**YOUR OBJECTIVE:** Output every entry exactly, without any pictures.

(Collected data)
>>>>>
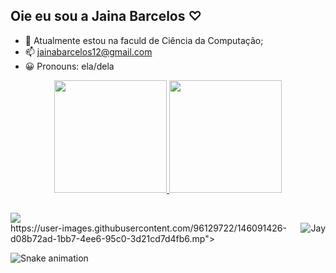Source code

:## Oie eu sou a Jaina Barcelos ♡
 
- 🌱  Atualmente  estou na faculd de Ciência da Computação;
- 📫 jainabarcelos12@gmail.com
- 😀 Pronouns: ela/dela

<div align="center">
  <a href="https://github.com/jay-barcelos">
  <img height="180em" src="https://github-readme-stats.vercel.app/api?username=jay-barcelos&show_icons=true&theme=aura&include_all_commits=true&count_private=true"/>
  <img height="180em" src="https://github-readme-stats.vercel.app/api/top-langs/?username=jay-barcelos&layout=compact&langs_count=7&theme=aura"/>
   </div>
  
##
  
 <div> 
  <a href="https://instagram.com/jainabarcelos" target="_blank"><img src="https://img.shields.io/badge/-Instagram-%23E4405F?style=for-the-badge&logo=instagram&logoColor=white" target="_blank"></a>
 </div> 

 <div>
  <img align="right" alt="Jay" src="

https://user-images.githubusercontent.com/96129722/146091426-d08b72ad-1bb7-4ee6-95c0-3d21cd7d4fb6.mp">

 </div>

 
 
  ![Snake animation](https://github.com/jay-barcelos/jay-barcelos/blob/output/github-contribution-grid-snake.svg)

 
  




 
    
    
    
  
    
   
                                       
                                       
                                       
    
    










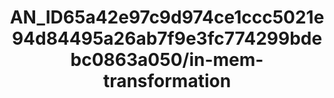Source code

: ---  
schema: schema:AN_ID65a42e97c9d974ce1ccc5021e94d84495a26ab7f9e3fc774299bdebc0863a050/in-mem-transformation  
title: AN_ID65a42e97c9d974ce1ccc5021e94d84495a26ab7f9e3fc774299bdebc0863a050/in-mem-transformation  
organization: Sample Department  
notes: Used in 0 lineage(s)  
resources:  
  - name: AN_ID65a42e97c9d974ce1ccc5021e94d84495a26ab7f9e3fc774299bdebc0863a050/in-mem-transformation 
    url: in-mem://AN_ID65a42e97c9d974ce1ccc5021e94d84495a26ab7f9e3fc774299bdebc0863a050/in-mem-transformation 
    format : DataFrame  
license: None  
category:
  - Education  
maintainer: User  
maintainer_email: UserMail  
---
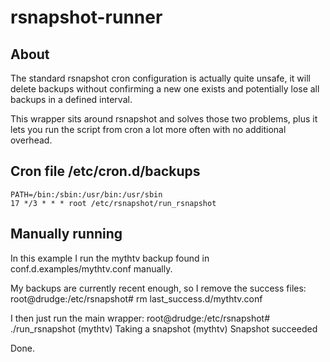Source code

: # rsnapshot-runner

## About

The standard rsnapshot cron configuration is actually quite unsafe, it will delete backups without confirming a new one exists and potentially lose all backups in a defined interval.

This wrapper sits around rsnapshot and solves those two problems, plus it lets you run the script from cron a lot more often with no additional overhead.

## Cron file /etc/cron.d/backups 
	PATH=/bin:/sbin:/usr/bin:/usr/sbin
	17 */3 * * * root /etc/rsnapshot/run_rsnapshot

## Manually running

In this example I run the mythtv backup found in conf.d.examples/mythtv.conf manually.

My backups are currently recent enough, so I remove the success files:
	root@drudge:/etc/rsnapshot# rm last_success.d/mythtv.conf

I then just run the main wrapper:
	root@drudge:/etc/rsnapshot# ./run_rsnapshot
	(mythtv) Taking a snapshot
	(mythtv) Snapshot succeeded

Done.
<<<<<
**OUTPUT FOR THIS TASK:**
Source code

:## Oie eu sou a Jaina Barcelos ♡
 
- 🌱  Atualmente  estou na faculd de Ciência da Computação;
- 📫 jainabarcelos12@gmail.com
- 😀 Pronouns: ela/dela

<div align="center">
  <a href="https://github.com/jay-barcelos">
  <img height="180em" src="https://github-readme-stats.vercel.app/api?username=jay-barcelos&show_icons=true&theme=aura&include_all_commits=true&count_private=true"/>
  <img height="180em" src="https://github-readme-stats.vercel.app/api/top-langs/?username=jay-barcelos&layout=compact&langs_count=7&theme=aura"/>
   </div>
  
##
  
 <div> 
  <a href="https://instagram.com/jainabarcelos" target="_blank"><img src="https://img.shields.io/badge/-Instagram-%23E4405F?style=for-the-badge&logo=instagram&logoColor=white" target="_blank"></a>
 </div> 

 <div>
  <img align="right" alt="Jay" src="

https://user-images.githubusercontent.com/96129722/146091426-d08b72ad-1bb7-4ee6-95c0-3d21cd7d4fb6.mp">

 </div>

 
 
  ![Snake animation](https://github.com/jay-barcelos/jay-barcelos/blob/output/github-contribution-grid-snake.svg)

 
  




 
    
    
    
  
    
   
                                       
                                       
                                       
    
    










Source code

: ---  
schema: schema:AN_ID65a42e97c9d974ce1ccc5021e94d84495a26ab7f9e3fc774299bdebc0863a050/in-mem-transformation  
title: AN_ID65a42e97c9d974ce1ccc5021e94d84495a26ab7f9e3fc774299bdebc0863a050/in-mem-transformation  
organization: Sample Department  
notes: Used in 0 lineage(s)  
resources:  
  - name: AN_ID65a42e97c9d974ce1ccc5021e94d84495a26ab7f9e3fc774299bdebc0863a050/in-mem-transformation 
    url: in-mem://AN_ID65a42e97c9d974ce1ccc5021e94d84495a26ab7f9e3fc774299bdebc0863a050/in-mem-transformation 
    format : DataFrame  
license: None  
category:
  - Education  
maintainer: User  
maintainer_email: UserMail  
---
Source code

: # rsnapshot-runner

## About

The standard rsnapshot cron configuration is actually quite unsafe, it will delete backups without confirming a new one exists and potentially lose all backups in a defined interval.

This wrapper sits around rsnapshot and solves those two problems, plus it lets you run the script from cron a lot more often with no additional overhead.

## Cron file /etc/cron.d/backups 
	PATH=/bin:/sbin:/usr/bin:/usr/sbin
	17 */3 * * * root /etc/rsnapshot/run_rsnapshot

## Manually running

In this example I run the mythtv backup found in conf.d.examples/mythtv.conf manually.

My backups are currently recent enough, so I remove the success files:
	root@drudge:/etc/rsnapshot# rm last_success.d/mythtv.conf

I then just run the main wrapper:
	root@drudge:/etc/rsnapshot# ./run_rsnapshot
	(mythtv) Taking a snapshot
	(mythtv) Snapshot succeeded

Done.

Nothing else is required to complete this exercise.